#### Assignment:
Please state the number of lines in the records below that contain the string "MultiLineString", and nothing further.

#### Exercise data:
BEGIN
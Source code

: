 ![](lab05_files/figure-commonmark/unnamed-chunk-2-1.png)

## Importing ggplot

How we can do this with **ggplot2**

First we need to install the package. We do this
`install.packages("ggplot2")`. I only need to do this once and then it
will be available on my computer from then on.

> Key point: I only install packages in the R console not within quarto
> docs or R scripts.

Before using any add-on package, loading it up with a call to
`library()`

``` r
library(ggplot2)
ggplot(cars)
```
END
BEGIN
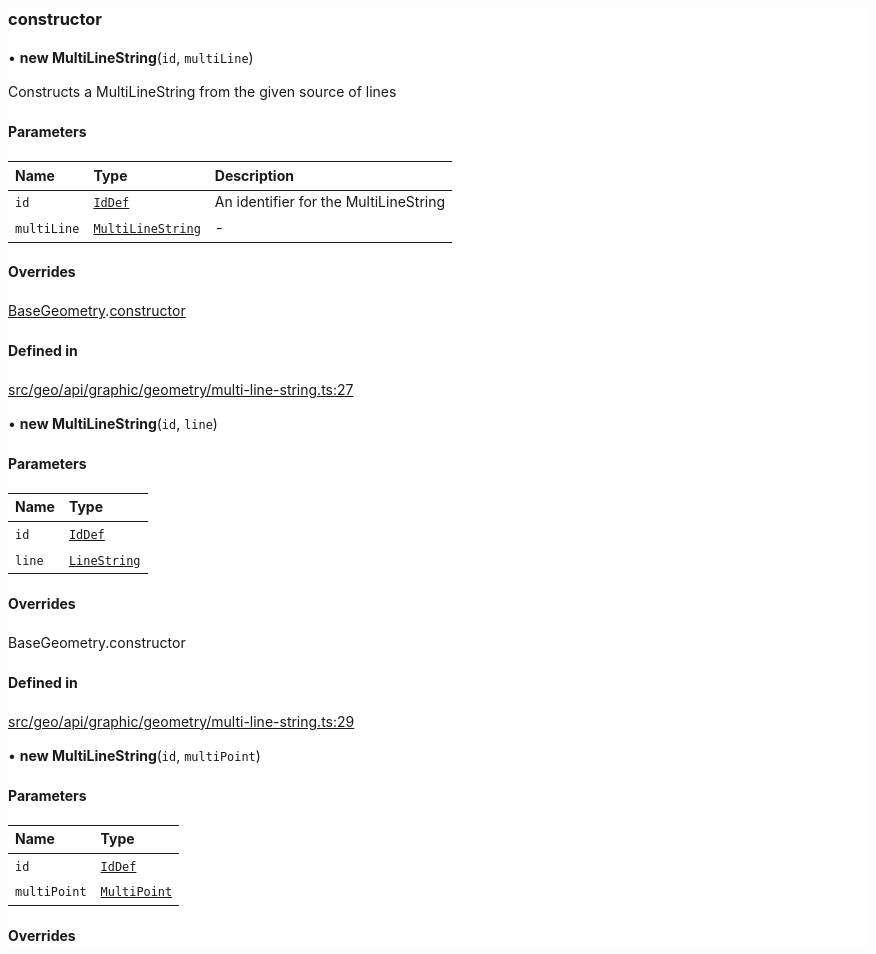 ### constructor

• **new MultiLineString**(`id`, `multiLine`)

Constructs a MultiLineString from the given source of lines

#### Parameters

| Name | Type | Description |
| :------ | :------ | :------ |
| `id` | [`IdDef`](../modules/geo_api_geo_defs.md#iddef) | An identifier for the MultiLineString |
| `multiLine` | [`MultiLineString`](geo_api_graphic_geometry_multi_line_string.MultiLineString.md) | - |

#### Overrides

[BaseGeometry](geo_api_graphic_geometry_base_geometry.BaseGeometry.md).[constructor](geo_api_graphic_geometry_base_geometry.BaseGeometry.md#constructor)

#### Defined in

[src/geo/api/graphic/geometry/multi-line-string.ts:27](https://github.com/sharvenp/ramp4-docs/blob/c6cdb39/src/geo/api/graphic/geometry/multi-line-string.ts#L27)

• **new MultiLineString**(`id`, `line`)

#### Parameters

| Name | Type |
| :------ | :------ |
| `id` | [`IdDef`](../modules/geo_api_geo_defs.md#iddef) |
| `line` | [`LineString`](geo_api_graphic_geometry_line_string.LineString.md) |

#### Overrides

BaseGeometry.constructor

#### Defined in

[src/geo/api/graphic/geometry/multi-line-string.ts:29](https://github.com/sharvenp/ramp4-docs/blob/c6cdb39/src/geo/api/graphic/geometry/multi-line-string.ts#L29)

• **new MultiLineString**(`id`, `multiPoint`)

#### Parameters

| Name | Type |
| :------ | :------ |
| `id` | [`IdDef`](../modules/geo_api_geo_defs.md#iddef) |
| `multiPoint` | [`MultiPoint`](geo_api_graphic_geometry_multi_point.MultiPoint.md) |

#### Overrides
END
#### Solution to the exercise:
6